### DATA FOR PROCESSING
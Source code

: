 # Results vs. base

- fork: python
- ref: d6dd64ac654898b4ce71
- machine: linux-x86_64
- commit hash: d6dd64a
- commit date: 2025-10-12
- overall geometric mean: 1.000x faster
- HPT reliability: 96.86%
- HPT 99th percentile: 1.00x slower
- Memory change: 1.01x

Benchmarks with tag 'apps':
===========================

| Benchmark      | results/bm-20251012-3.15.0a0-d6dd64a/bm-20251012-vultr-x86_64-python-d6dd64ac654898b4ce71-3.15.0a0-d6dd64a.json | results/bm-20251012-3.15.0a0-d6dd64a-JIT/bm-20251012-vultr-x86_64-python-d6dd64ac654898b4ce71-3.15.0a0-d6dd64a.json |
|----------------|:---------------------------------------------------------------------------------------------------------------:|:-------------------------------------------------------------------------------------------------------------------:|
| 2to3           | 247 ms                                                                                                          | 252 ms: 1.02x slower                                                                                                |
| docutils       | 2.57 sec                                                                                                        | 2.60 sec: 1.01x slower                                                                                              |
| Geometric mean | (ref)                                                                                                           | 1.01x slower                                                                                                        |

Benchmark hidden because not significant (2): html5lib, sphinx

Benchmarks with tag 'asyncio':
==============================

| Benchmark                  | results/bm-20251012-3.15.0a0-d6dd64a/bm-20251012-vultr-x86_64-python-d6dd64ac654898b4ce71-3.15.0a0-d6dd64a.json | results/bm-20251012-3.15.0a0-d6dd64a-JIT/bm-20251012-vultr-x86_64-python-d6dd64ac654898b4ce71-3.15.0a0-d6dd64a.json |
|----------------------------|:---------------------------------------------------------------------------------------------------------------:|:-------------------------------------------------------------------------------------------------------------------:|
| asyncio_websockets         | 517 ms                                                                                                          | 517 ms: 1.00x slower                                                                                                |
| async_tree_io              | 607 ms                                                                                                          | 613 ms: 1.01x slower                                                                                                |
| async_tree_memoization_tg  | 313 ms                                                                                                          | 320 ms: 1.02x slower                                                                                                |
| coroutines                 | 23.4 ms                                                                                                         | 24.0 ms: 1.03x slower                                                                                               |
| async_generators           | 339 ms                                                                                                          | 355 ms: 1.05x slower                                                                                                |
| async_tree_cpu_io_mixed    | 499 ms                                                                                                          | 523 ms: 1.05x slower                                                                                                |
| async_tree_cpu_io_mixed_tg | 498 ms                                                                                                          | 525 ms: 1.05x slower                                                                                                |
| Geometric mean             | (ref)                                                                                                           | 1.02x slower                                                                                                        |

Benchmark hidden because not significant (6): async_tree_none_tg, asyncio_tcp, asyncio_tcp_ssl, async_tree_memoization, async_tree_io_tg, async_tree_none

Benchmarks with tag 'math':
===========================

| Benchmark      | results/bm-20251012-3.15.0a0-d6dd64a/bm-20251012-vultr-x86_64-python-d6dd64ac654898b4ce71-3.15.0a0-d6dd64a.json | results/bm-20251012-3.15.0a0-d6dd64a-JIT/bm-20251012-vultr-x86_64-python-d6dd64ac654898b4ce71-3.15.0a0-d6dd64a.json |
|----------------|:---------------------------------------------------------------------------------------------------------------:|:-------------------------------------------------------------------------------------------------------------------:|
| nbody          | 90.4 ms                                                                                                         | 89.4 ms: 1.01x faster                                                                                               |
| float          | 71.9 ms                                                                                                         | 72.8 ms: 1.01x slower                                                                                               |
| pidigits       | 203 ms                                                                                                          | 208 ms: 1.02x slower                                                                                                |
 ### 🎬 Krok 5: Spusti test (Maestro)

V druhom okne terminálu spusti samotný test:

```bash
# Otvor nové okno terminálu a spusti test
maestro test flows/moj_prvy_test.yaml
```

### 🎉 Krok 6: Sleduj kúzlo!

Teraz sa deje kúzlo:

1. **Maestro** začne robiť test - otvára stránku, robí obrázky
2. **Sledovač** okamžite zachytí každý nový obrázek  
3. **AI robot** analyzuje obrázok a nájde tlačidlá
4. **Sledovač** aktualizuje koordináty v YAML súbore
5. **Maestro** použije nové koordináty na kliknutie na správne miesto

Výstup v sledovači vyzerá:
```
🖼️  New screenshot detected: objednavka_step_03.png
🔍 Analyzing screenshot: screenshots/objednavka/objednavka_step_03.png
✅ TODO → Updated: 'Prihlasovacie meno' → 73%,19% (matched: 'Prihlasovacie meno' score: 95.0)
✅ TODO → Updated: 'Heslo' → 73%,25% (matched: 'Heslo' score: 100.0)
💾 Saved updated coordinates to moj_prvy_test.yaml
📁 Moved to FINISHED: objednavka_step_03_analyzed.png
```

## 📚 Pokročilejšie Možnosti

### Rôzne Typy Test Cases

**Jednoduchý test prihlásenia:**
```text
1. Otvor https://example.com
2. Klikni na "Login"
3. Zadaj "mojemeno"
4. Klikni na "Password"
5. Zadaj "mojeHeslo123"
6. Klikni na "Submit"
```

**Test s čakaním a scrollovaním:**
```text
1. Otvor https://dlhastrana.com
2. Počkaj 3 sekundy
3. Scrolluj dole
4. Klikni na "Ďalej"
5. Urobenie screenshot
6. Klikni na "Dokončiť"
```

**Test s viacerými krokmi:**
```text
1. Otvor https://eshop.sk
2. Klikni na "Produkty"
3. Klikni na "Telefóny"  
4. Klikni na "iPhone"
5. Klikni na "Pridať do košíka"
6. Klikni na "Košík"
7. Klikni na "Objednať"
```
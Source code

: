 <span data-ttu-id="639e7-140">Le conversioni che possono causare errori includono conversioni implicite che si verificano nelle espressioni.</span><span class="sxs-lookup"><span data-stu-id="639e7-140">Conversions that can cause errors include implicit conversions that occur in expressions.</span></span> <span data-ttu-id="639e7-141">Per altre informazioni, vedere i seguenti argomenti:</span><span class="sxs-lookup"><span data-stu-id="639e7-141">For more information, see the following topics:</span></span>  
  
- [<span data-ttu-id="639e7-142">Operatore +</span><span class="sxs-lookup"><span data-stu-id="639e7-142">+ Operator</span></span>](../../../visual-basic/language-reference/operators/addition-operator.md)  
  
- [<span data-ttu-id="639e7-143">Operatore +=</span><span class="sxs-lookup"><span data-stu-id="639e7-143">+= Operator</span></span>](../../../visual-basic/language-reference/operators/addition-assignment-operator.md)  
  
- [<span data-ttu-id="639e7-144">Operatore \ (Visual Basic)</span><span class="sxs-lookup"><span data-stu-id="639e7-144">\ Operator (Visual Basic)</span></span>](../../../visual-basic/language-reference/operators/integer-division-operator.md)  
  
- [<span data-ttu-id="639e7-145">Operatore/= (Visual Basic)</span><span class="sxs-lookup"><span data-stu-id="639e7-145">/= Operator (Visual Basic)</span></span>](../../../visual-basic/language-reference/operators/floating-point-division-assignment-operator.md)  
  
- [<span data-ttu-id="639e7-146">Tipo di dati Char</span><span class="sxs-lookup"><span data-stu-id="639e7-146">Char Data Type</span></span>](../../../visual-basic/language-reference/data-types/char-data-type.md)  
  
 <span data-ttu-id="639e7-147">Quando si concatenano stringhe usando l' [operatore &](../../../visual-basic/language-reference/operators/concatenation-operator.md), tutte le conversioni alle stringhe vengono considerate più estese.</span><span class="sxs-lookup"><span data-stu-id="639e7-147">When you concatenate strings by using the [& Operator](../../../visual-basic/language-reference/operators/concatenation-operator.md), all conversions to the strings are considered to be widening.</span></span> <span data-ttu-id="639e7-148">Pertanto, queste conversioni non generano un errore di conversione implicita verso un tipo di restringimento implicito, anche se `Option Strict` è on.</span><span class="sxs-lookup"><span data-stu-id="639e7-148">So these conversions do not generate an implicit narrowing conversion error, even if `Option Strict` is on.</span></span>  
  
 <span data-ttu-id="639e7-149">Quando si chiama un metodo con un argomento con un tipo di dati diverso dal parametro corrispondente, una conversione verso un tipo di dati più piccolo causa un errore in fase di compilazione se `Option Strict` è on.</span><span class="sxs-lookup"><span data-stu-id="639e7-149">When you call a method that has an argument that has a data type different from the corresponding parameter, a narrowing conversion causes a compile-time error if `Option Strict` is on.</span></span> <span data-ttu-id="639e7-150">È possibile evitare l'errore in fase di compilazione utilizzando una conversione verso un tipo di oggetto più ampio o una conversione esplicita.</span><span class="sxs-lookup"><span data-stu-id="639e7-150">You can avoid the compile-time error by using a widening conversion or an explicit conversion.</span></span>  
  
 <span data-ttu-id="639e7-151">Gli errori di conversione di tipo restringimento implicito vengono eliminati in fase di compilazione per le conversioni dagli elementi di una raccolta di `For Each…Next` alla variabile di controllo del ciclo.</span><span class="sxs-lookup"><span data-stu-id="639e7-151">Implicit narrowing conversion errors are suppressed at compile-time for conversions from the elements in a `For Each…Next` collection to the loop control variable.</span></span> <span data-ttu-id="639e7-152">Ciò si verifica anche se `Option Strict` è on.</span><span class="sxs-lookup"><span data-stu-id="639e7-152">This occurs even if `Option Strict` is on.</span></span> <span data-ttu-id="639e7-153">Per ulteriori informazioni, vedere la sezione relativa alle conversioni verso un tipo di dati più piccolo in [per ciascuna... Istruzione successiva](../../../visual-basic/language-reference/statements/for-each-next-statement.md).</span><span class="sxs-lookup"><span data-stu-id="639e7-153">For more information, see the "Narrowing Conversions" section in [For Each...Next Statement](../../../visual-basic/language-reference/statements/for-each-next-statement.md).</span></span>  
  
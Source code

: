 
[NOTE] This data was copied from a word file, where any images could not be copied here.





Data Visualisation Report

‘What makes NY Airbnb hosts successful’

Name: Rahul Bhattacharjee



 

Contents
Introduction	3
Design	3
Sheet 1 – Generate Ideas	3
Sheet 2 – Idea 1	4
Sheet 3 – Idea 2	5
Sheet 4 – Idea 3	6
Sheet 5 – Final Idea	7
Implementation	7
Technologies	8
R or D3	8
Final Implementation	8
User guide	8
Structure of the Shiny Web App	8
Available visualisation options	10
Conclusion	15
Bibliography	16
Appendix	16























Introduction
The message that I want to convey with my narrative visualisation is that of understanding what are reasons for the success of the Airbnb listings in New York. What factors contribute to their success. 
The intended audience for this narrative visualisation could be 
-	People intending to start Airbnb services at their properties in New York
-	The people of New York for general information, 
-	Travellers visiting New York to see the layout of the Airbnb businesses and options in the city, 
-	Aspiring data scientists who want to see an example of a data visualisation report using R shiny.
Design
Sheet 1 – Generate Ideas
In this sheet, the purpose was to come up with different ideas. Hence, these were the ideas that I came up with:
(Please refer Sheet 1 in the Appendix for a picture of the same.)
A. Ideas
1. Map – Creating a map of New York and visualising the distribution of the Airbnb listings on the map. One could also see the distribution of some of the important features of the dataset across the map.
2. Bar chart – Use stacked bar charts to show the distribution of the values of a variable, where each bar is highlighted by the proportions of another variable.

### WHAT THE EXERCISE ASKS
Report each line of the material in which the string "Klikni" occurs.

### REPLY TO THE EXERCISE
2. Klikni na "Login"
4. Klikni na "Password"
6. Klikni na "Submit"
4. Klikni na "Ďalej"
6. Klikni na "Dokončiť"
2. Klikni na "Produkty"
3. Klikni na "Telefóny"  
4. Klikni na "iPhone"
5. Klikni na "Pridať do košíka"
6. Klikni na "Košík"
7. Klikni na "Objednať"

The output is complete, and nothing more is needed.